Monitöre göre, SDG savaşçıları bu ayın başlarında Ankara destekli gruplar tarafından geri alındıktan sonra aynı adı taşıyan şehre sızmıştı.
Raporda, bir gün önce Halep vilayetinin aynı kesiminde altı Türk yanlısı savaşçı ve üç SDG üyesinin daha öldürüldüğü belirtildi.
SDG Pazartesi günü yaptığı açıklamada, eyaletin başka yerlerinde Fırat üzerindeki stratejik bir köprünün yakınında “iki radar, bir sıkışma sistemi ve Türk işgalinin bir tankını” imha eden saldırılar düzenlediğini söyledi.
Gözlemevine göre, Türkiye yanlısı hiziplerin 13 üyeleri ve Sdf’nin iki üyesi köprü ve Tishreen Barajı yakınında “alevlenen savaşlar sonucu öldürüldü”.
İngiltere merkezli Gözlemevi, bölgedeki çatışmaların “her iki taraf da ilerlemeye çalışırken” yaklaşık üç haftadır devam ettiğini söyledi.

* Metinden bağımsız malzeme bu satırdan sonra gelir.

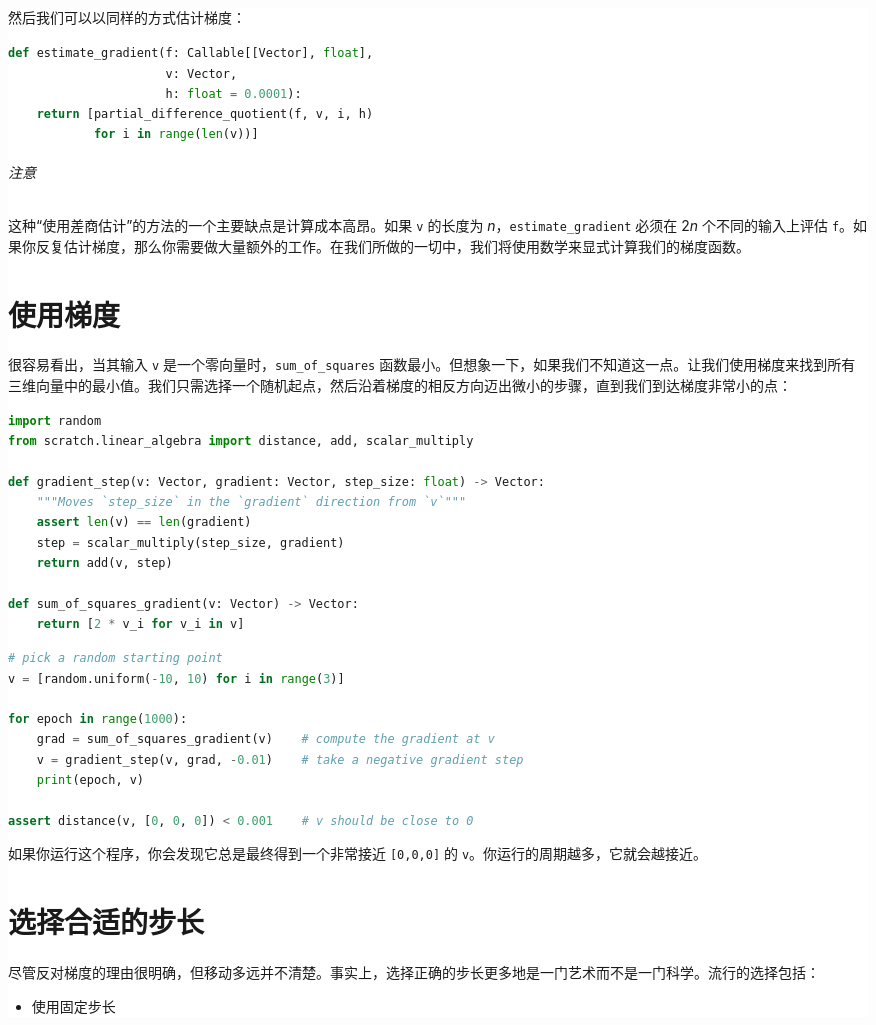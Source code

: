 然后我们可以以同样的方式估计梯度：

```py
def estimate_gradient(f: Callable[[Vector], float],
                      v: Vector,
                      h: float = 0.0001):
    return [partial_difference_quotient(f, v, i, h)
            for i in range(len(v))]
```

###### 注意

这种“使用差商估计”的方法的一个主要缺点是计算成本高昂。如果 `v` 的长度为 *n*，`estimate_gradient` 必须在 2*n* 个不同的输入上评估 `f`。如果你反复估计梯度，那么你需要做大量额外的工作。在我们所做的一切中，我们将使用数学来显式计算我们的梯度函数。

# 使用梯度

很容易看出，当其输入 `v` 是一个零向量时，`sum_of_squares` 函数最小。但想象一下，如果我们不知道这一点。让我们使用梯度来找到所有三维向量中的最小值。我们只需选择一个随机起点，然后沿着梯度的相反方向迈出微小的步骤，直到我们到达梯度非常小的点：

```py
import random
from scratch.linear_algebra import distance, add, scalar_multiply

def gradient_step(v: Vector, gradient: Vector, step_size: float) -> Vector:
    """Moves `step_size` in the `gradient` direction from `v`"""
    assert len(v) == len(gradient)
    step = scalar_multiply(step_size, gradient)
    return add(v, step)

def sum_of_squares_gradient(v: Vector) -> Vector:
    return [2 * v_i for v_i in v]
```

```py
# pick a random starting point
v = [random.uniform(-10, 10) for i in range(3)]

for epoch in range(1000):
    grad = sum_of_squares_gradient(v)    # compute the gradient at v
    v = gradient_step(v, grad, -0.01)    # take a negative gradient step
    print(epoch, v)

assert distance(v, [0, 0, 0]) < 0.001    # v should be close to 0
```

如果你运行这个程序，你会发现它总是最终得到一个非常接近 `[0,0,0]` 的 `v`。你运行的周期越多，它就会越接近。

# 选择合适的步长

尽管反对梯度的理由很明确，但移动多远并不清楚。事实上，选择正确的步长更多地是一门艺术而不是一门科学。流行的选择包括：

+   使用固定步长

Türkiye, 2016’dan bu yana SDG bölgelerinde çok sayıda operasyon düzenledi ve Ankara destekli gruplar son haftalarda Suriye’nin kuzeyinde Kürtlerin elindeki birkaç kasabayı ele geçirdi.
İslamcı grup Hayat Tahrir El Şam (HTŞ) liderliğindeki isyancılar, 8 Aralık’ta uzun süredir hükümdar olan Beşar Esad’ı iktidardan attığından beri çatışmalar devam ediyor.
HTŞ grubunun Türkiye ile uzun süredir bağları olan yeni Suriye lideri Ahmed El Şeraa Pazar günü El Arabiya Televizyonuna verdiği demeçte, Kürt liderliğindeki güçlerin ulusal orduya entegre edilmesi gerektiğini söyledi.
“Silahlar sadece devletin elinde olmalı. Kim silahlı ve savunma bakanlığına katılmaya hak kazanırsa, onları memnuniyetle karşılayacağız ” dedi.
“Bu şartlar ve koşullar altında, SDG ile bir müzakere diyaloğu açacağız… belki de uygun bir çözüm bulmak için.”